## WHAT THE EXERCISE ASKS
Each line of the listing that includes the string "boolean" needs to be located and copied.

'''

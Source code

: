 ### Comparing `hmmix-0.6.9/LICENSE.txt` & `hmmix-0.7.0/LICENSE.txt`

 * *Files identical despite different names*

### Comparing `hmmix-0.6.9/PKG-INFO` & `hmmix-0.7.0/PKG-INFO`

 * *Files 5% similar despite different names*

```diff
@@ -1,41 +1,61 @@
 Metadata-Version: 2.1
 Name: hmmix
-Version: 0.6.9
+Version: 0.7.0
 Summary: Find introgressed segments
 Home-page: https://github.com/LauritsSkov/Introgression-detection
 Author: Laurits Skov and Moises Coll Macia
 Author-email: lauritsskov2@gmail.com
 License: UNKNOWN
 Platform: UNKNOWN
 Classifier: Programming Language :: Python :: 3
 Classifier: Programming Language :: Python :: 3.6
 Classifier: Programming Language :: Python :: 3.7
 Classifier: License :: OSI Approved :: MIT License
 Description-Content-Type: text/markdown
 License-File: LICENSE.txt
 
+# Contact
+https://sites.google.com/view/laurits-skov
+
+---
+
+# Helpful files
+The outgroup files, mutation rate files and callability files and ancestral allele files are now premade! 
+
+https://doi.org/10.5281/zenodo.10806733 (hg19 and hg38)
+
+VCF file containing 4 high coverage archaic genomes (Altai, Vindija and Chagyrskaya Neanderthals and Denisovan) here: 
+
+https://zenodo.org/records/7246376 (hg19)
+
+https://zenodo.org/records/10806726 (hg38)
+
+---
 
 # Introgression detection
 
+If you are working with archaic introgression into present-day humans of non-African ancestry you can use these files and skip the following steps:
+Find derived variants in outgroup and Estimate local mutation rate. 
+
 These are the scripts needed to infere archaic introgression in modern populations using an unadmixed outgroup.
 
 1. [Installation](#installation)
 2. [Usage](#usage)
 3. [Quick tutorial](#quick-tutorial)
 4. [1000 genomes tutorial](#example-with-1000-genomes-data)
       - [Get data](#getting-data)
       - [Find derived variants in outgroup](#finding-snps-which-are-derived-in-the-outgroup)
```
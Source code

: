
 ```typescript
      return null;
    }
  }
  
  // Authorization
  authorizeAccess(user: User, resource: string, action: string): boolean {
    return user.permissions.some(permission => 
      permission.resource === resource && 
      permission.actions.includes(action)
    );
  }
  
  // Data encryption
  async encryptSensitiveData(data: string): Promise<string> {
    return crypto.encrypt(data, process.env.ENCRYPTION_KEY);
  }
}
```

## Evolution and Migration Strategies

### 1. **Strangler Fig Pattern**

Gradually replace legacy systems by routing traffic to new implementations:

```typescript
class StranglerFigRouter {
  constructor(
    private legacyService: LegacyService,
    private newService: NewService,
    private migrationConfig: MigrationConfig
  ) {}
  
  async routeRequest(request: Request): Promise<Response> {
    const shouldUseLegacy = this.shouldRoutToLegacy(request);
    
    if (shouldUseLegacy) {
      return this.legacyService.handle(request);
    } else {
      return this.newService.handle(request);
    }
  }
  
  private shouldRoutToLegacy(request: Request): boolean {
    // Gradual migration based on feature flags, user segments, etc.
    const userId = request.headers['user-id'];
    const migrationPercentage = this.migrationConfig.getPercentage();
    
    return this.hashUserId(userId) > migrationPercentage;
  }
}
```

'''

## TASK SOLUTION
  authorizeAccess(user: User, resource: string, action: string): boolean {
  private shouldRoutToLegacy(request: Request): boolean {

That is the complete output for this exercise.